The Ultimate Guide To Chronic Stress / Nervous Breakdowns, Burnout Prevention and Workplace Mental Health

How To Foster a Resilient Workforce

“Healthy human beings run healthy companies”

You can’t teach resilience by talking about it.

You can however teach how to practice being a flexible, insightful and responsive human being. It is responding with humility to self as well as others’ that creates resilience.

Humility has to be exercised and experienced in order to bring about a new habit, and inner resourcefulness, leading to resilience.

Teaching what it is to be fully human, is an essential element to workplace mental healthiness.

No one gets away with it, constant overwhelm will result in the breakdown of something, the person, a relationship, a job, a team – health on every level.

When team members fully understand the conditions that create burnout and understand the ebbs and flows that are required to sustain the rigours of their role, they will become resilient.

True resilience comes from information and experience combined.

You cannot talk someone into being resilient. The skills must be laid down and practiced to create it.

They will need to make only small adjustments in order to work hard and stay well, rather than extending themselves beyond their limits for too long and breaking down and requiring long-term medical assistance and convalescence.

When team members understand what the mind and body needs in order to stay productive, effective and successful, the mood within the group will remain buoyant.

A ‘crash and burn culture’ creates fear and instability which fosters an un-resilient workforce.

You can teach resilience by sharing with employees what burnout is, what it is not, and how to avoid it.

This has to be combined with essential basics as to what it is to be fully human. If people don’t employ all of their humanness they are weakened over time. Ignorance of ones basic needs is not sustainable.

The impact burnout and breakdown has on a company is huge because the elements of psychology and physiology that prevent burnout are actually ways of maintaining overall health as human beings.

Healthy human beings run healthy companies.

Companies consisting of healthy staff become resilient, buoyant, flexible and sustainable in the long term.

The exact opposite is also true to companies who follow the ‘crash and burn culture’ of motivating through fear… Companies who consistently push people to their limits and turn a blind eye to the signs of burnout become brittle, stagnant and unsustainable.

Positive Healthy Leaders Run Successful Companies

“…and why stressed out unwell leaders negatively affect the success of their companies”

Companies that cannot learn and adjust from their past mistakes become less flexible and vulnerable, and this begins with the company leaders…

I’ve worked with company owners and company leaders very much at the top of their game who have burnt out and their recovery journey has gone on to greatly impact their companies in positive ways.

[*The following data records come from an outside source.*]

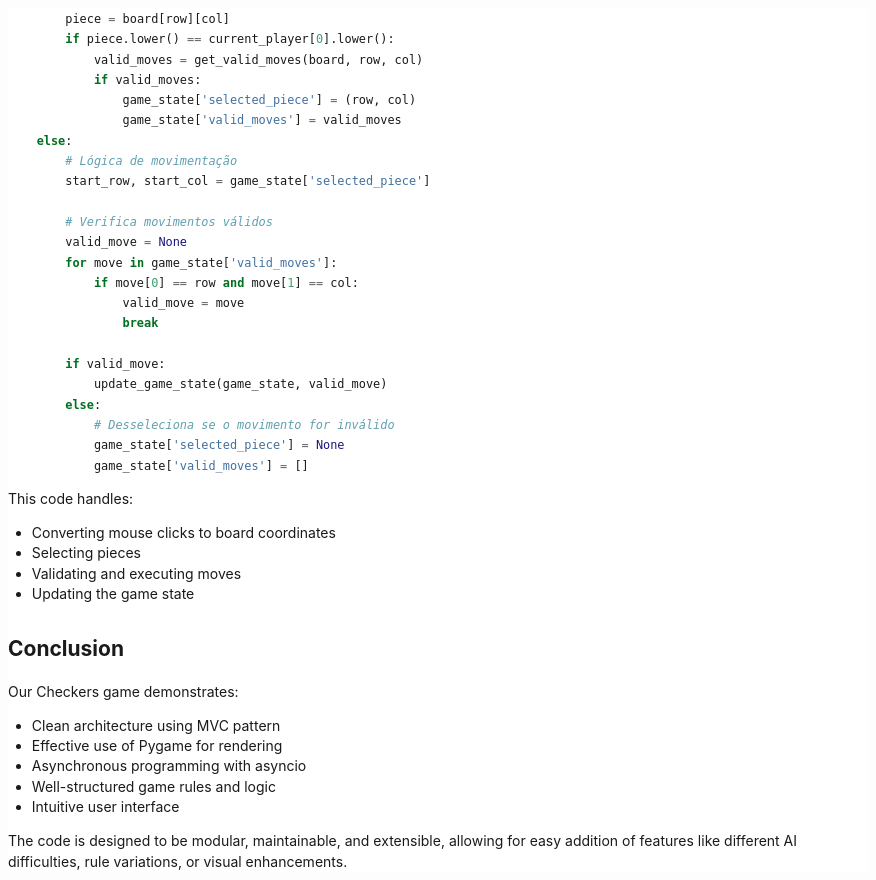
 ```python
        piece = board[row][col]
        if piece.lower() == current_player[0].lower():
            valid_moves = get_valid_moves(board, row, col)
            if valid_moves:
                game_state['selected_piece'] = (row, col)
                game_state['valid_moves'] = valid_moves
    else:
        # Lógica de movimentação
        start_row, start_col = game_state['selected_piece']
        
        # Verifica movimentos válidos
        valid_move = None
        for move in game_state['valid_moves']:
            if move[0] == row and move[1] == col:
                valid_move = move
                break
        
        if valid_move:
            update_game_state(game_state, valid_move)
        else:
            # Desseleciona se o movimento for inválido
            game_state['selected_piece'] = None
            game_state['valid_moves'] = []
```

This code handles:
- Converting mouse clicks to board coordinates
- Selecting pieces
- Validating and executing moves
- Updating the game state

## Conclusion

Our Checkers game demonstrates:
- Clean architecture using MVC pattern
- Effective use of Pygame for rendering
- Asynchronous programming with asyncio
- Well-structured game rules and logic
- Intuitive user interface

The code is designed to be modular, maintainable, and extensible, allowing for easy addition of features like different AI difficulties, rule variations, or visual enhancements.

They report to me that they have more energy, more understanding, healthier lives, and in turn… increasingly successful companies.

This is a top-down contagion, but a good one, meaning that when the leaders of the companies are in positive relationships with themselves they affect the company for the better and the exact opposite is also true… Stressed and unwell leaders negatively affect their companies.

Leaders have shared with me that they feel they have gained up to 30% extra energy having recovered from burnout and by learning to work with a healthier psychology and physiology.

“Only 1/3 of staff feel trained to support others”

- MIND / Deloitte 2020

Case Studies On Burnout Recovery

Inspirational stories from successful leaders who have overcome burnout

The following case studies have been sourced from private consultations Anna has conducted in her clinical practice. The stories are factually correct but the names have been changed to protect the privacy of the individuals.

Case study 1 - Jamie 38 years, Founding Director of a multi-million pound company.

“Jamie ran rapidly into burnout when pressures at home and at work began to collide.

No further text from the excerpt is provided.